For all the foregoing reasons, this court finds that a TRO is not warranted.

ORDER

IT IS HEREBY ORDERED that plaintiffs' motion for a temporary restraining order is DENIED.

SO ORDERED.

NOTES

[1] After the merger, Sparrow Health System will own 80% of the combined entity, while Catholic, Farmington Hills-based Mercy Health Services will own 20%.

[2] The defendants filed detailed pre-merger notifications with the Federal Trade Commission ("FTC") and the Department of Justice ("DOJ") pursuant to the Hart-Scott-Rodino Antitrust Improvements Act of 1976, as amended 15 U.S.C. § 18a. After filing such notifications, there is a thirty-day waiting period in which the merger cannot be consummated so that the government can investigate the proposed merger. During the waiting period, neither the FTC nor the DOJ issued a "second request" for information, thereby approving the merger.

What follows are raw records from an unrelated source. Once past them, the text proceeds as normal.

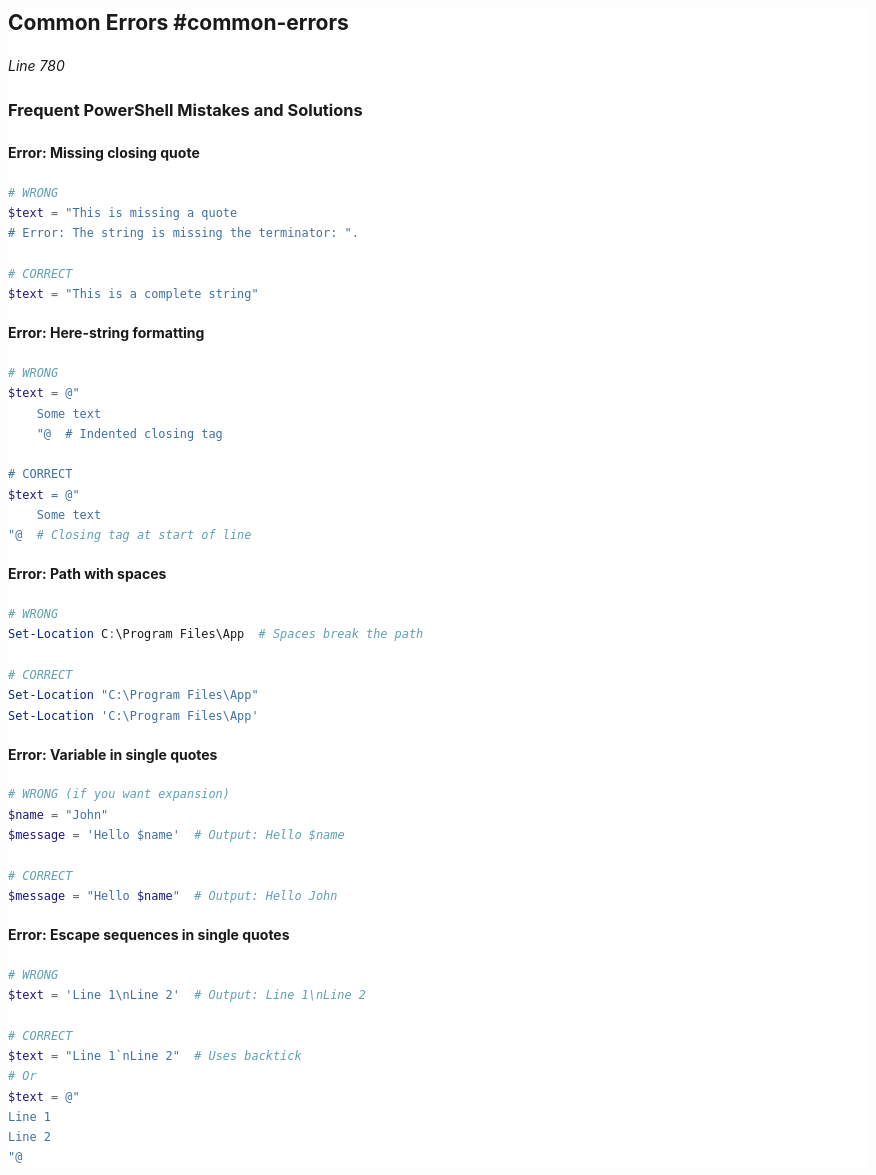 
## Common Errors #common-errors
*Line 780*

### Frequent PowerShell Mistakes and Solutions

#### Error: Missing closing quote
```powershell
# WRONG
$text = "This is missing a quote
# Error: The string is missing the terminator: ".

# CORRECT
$text = "This is a complete string"
```

#### Error: Here-string formatting
```powershell
# WRONG
$text = @"
    Some text
    "@  # Indented closing tag

# CORRECT
$text = @"
    Some text
"@  # Closing tag at start of line
```

#### Error: Path with spaces
```powershell
# WRONG
Set-Location C:\Program Files\App  # Spaces break the path

# CORRECT
Set-Location "C:\Program Files\App"
Set-Location 'C:\Program Files\App'
```

#### Error: Variable in single quotes
```powershell
# WRONG (if you want expansion)
$name = "John"
$message = 'Hello $name'  # Output: Hello $name

# CORRECT
$message = "Hello $name"  # Output: Hello John
```

#### Error: Escape sequences in single quotes
```powershell
# WRONG
$text = 'Line 1\nLine 2'  # Output: Line 1\nLine 2

# CORRECT
$text = "Line 1`nLine 2"  # Uses backtick
# Or
$text = @"
Line 1
Line 2
"@
```
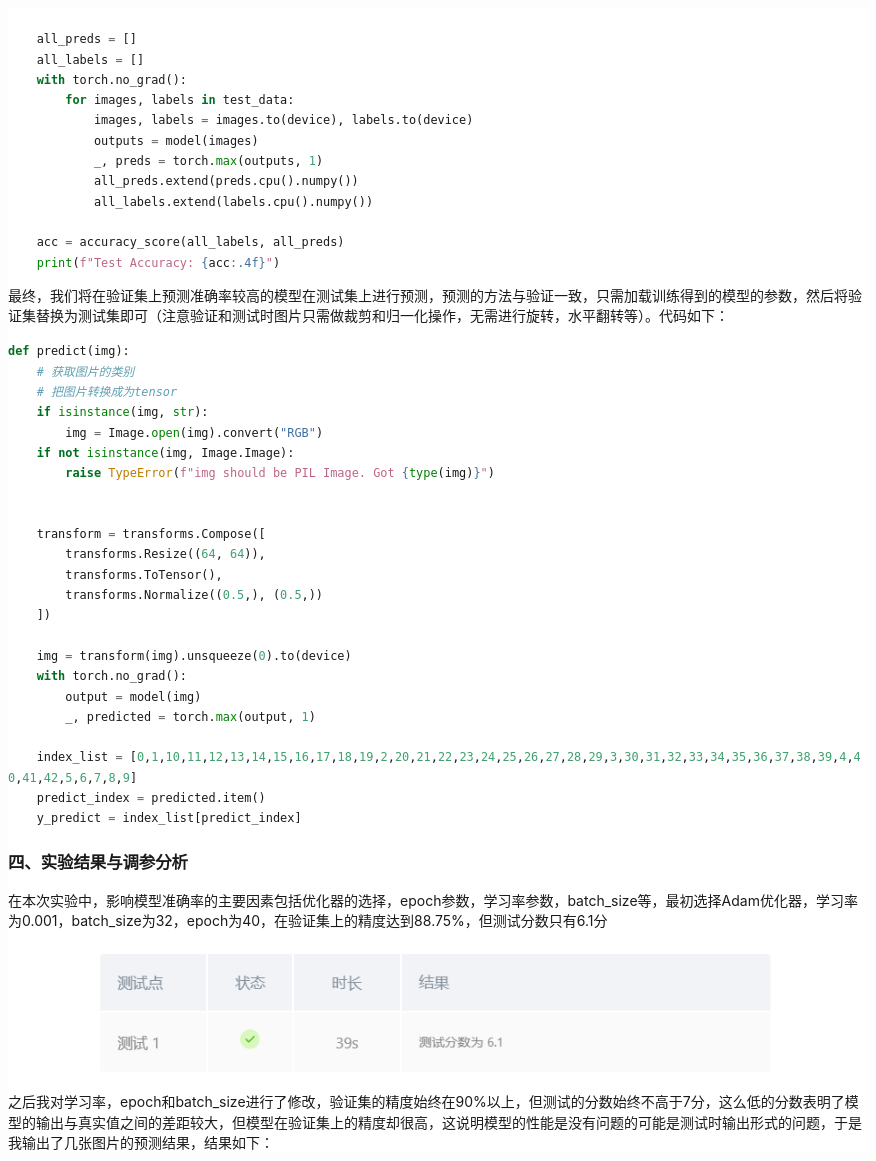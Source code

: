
 ```python
    
    all_preds = []
    all_labels = []
    with torch.no_grad():
        for images, labels in test_data:
            images, labels = images.to(device), labels.to(device)
            outputs = model(images)
            _, preds = torch.max(outputs, 1)
            all_preds.extend(preds.cpu().numpy())
            all_labels.extend(labels.cpu().numpy())
    
    acc = accuracy_score(all_labels, all_preds)
    print(f"Test Accuracy: {acc:.4f}")
```
最终，我们将在验证集上预测准确率较高的模型在测试集上进行预测，预测的方法与验证一致，只需加载训练得到的模型的参数，然后将验证集替换为测试集即可（注意验证和测试时图片只需做裁剪和归一化操作，无需进行旋转，水平翻转等）。代码如下：
```python
def predict(img):
    # 获取图片的类别
    # 把图片转换成为tensor
    if isinstance(img, str):
        img = Image.open(img).convert("RGB")
    if not isinstance(img, Image.Image):
        raise TypeError(f"img should be PIL Image. Got {type(img)}")

    
    transform = transforms.Compose([
        transforms.Resize((64, 64)),
        transforms.ToTensor(),
        transforms.Normalize((0.5,), (0.5,))
    ])
    
    img = transform(img).unsqueeze(0).to(device)
    with torch.no_grad():
        output = model(img)
        _, predicted = torch.max(output, 1)
        
    index_list = [0,1,10,11,12,13,14,15,16,17,18,19,2,20,21,22,23,24,25,26,27,28,29,3,30,31,32,33,34,35,36,37,38,39,4,40,41,42,5,6,7,8,9]
    predict_index = predicted.item()
    y_predict = index_list[predict_index]
```
### 四、实验结果与调参分析
在本次实验中，影响模型准确率的主要因素包括优化器的选择，epoch参数，学习率参数，batch_size等，最初选择Adam优化器，学习率为0.001，batch_size为32，epoch为40，在验证集上的精度达到88.75%，但测试分数只有6.1分
<div align = "center">
<img src = "image-1.png" width = 80% >
</div>
之后我对学习率，epoch和batch_size进行了修改，验证集的精度始终在90%以上，但测试的分数始终不高于7分，这么低的分数表明了模型的输出与真实值之间的差距较大，但模型在验证集上的精度却很高，这说明模型的性能是没有问题的可能是测试时输出形式的问题，于是我输出了几张图片的预测结果，结果如下：
<div align = "center">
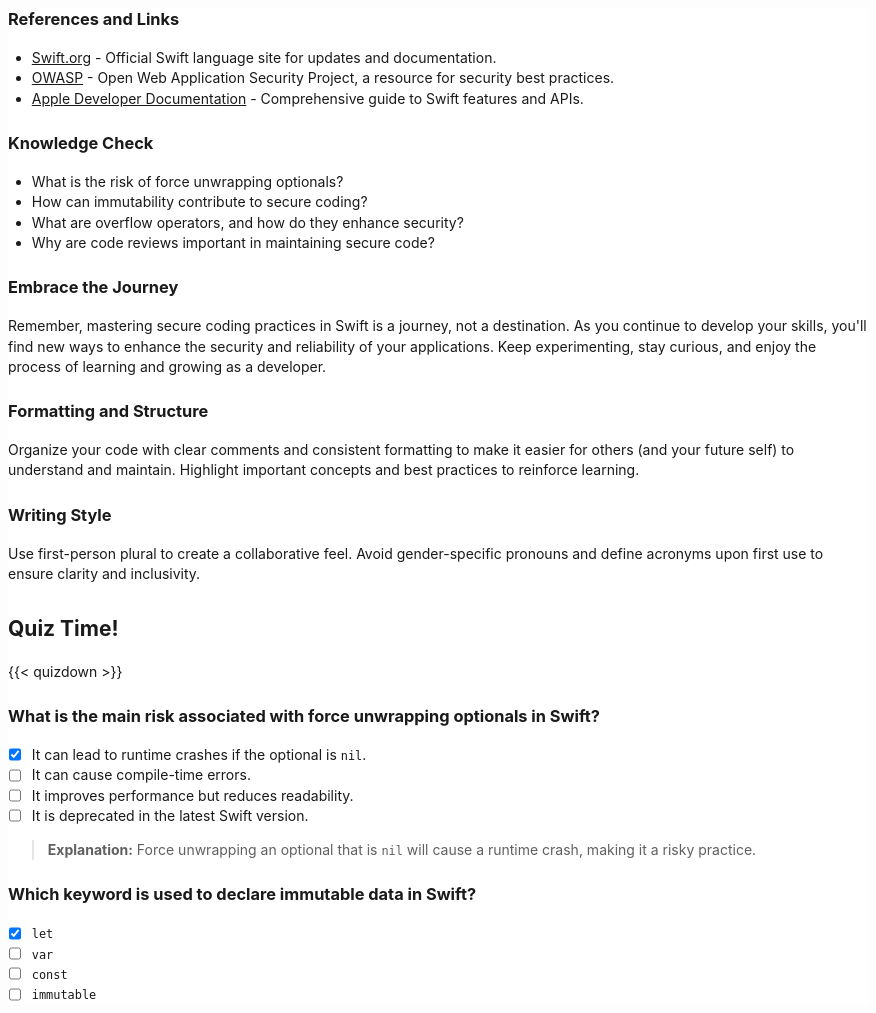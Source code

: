 ### References and Links

- [Swift.org](https://swift.org) - Official Swift language site for updates and documentation.
- [OWASP](https://owasp.org) - Open Web Application Security Project, a resource for security best practices.
- [Apple Developer Documentation](https://developer.apple.com/documentation/swift) - Comprehensive guide to Swift features and APIs.

### Knowledge Check

- What is the risk of force unwrapping optionals?
- How can immutability contribute to secure coding?
- What are overflow operators, and how do they enhance security?
- Why are code reviews important in maintaining secure code?

### Embrace the Journey

Remember, mastering secure coding practices in Swift is a journey, not a destination. As you continue to develop your skills, you'll find new ways to enhance the security and reliability of your applications. Keep experimenting, stay curious, and enjoy the process of learning and growing as a developer.

### Formatting and Structure

Organize your code with clear comments and consistent formatting to make it easier for others (and your future self) to understand and maintain. Highlight important concepts and best practices to reinforce learning.

### Writing Style

Use first-person plural to create a collaborative feel. Avoid gender-specific pronouns and define acronyms upon first use to ensure clarity and inclusivity.

## Quiz Time!

{{< quizdown >}}

### What is the main risk associated with force unwrapping optionals in Swift?

- [x] It can lead to runtime crashes if the optional is `nil`.
- [ ] It can cause compile-time errors.
- [ ] It improves performance but reduces readability.
- [ ] It is deprecated in the latest Swift version.

> **Explanation:** Force unwrapping an optional that is `nil` will cause a runtime crash, making it a risky practice.

### Which keyword is used to declare immutable data in Swift?

- [x] `let`
- [ ] `var`
- [ ] `const`
- [ ] `immutable`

[3] This court knows of no rule requiring plaintiffs to seek relief at the FTC prior to seeking relief with the court.

[4] Plaintiffs maintain that the facility fee for independent surgical centers is 54% less than the facility fee for hospitals.

[5] Moreover, this court recognizes that, putting the essential facilities doctrine aside because it is not relevant in this instance, antitrust laws do no require one entity to deal with another entity.

[6] Also, there is a serious question as to whether these plaintiffs have standing as associations. United Food and Commercial Workers Union Local 751 v. Brown Group, Inc., 517 U.S. 544, 116 S. Ct. 1529, 134 L. Ed. 2d 758 (1996).

[7] In any event, there are additional remedies to plaintiffs aside from divestiture, including treble damages.

[8] The FTC characterizes general acute care inpatient hospital services as `a common host of distinct services and capabilities that are necessary to meet the medical, surgical, and other needs of inpatients e.g., operating rooms, anesthesia, intensive care capabilities, 24-hour nursing care, lodging and pharmaceuticals.' FTC v. Butterworth Health Corp., 946 F. Supp. 1285, 1290 (W.D.Mich.1996). This has been a product market that has been commonly used to evaluate the competitive effects of hospital mergers. Id. (citations omitted).

[9] The primary care services market involves the less complex services available at most general acute care hospitals, including normal childbirth, gynecology, pediatrics, general medicine and general surgical services.

[10] For instance, plaintiffs have not shown that the merged entity will have significant power in the relevant market due to such factors as high barriers to entry, United States v. Waste Management, 743 F.2d 976, 982-83 (2d Cir.1984) and/or low buyer power, F.T.C. v. Elders Grain, Inc., 868 F.2d 901, 905 (7th Cir.1989).

Moreover, as defendants pointed out at the hearing, if prices increase after the merger, this may be beneficial to GLASCCO and Genesis, because they can also increase their prices or could lower their prices to undercut the competition.

[11] St. Lawrence is not an effective competitor and its elimination will not in any way be anticompetitive. St. Lawrence Hospital is failing, in part due to public perception, its limited range of services compared to other hospitals, its difficulty in retaining physicians, and its less sophisticated equipment. The merger, it is hoped, will increase the efficiency of both Sparrow and St. Lawrence, and breathe new life into St. Lawrence. The merger is expected to result in cost savings, which will be passed on to the consumer.

[12] Plaintiffs do not allege the payer market as a relevant market in this litigation. However, the bulk of plaintiffs' arguments go to the anticompetitive nature of this market after the merger.

[13] Furthermore, plaintiffs' pleadings are an amalgamation of "information, knowledge and belief." This combination provides no basis on which to render the extraordinary relief of a TRO. Marshall Durbin Farms, Inc. v. Nat'l. Farmers Org., Inc., 446 F.2d 353, 357 (5th Cir.1971) ("[D]istrict courts have shown appropriate reluctance to issue [injunctive relief] were the moving party substantiates his side of a factual dispute on information and belief."). Indeed, it appears that plaintiffs are seeking a TRO so that they can maintain the status quo while they perform an investigation into the matter.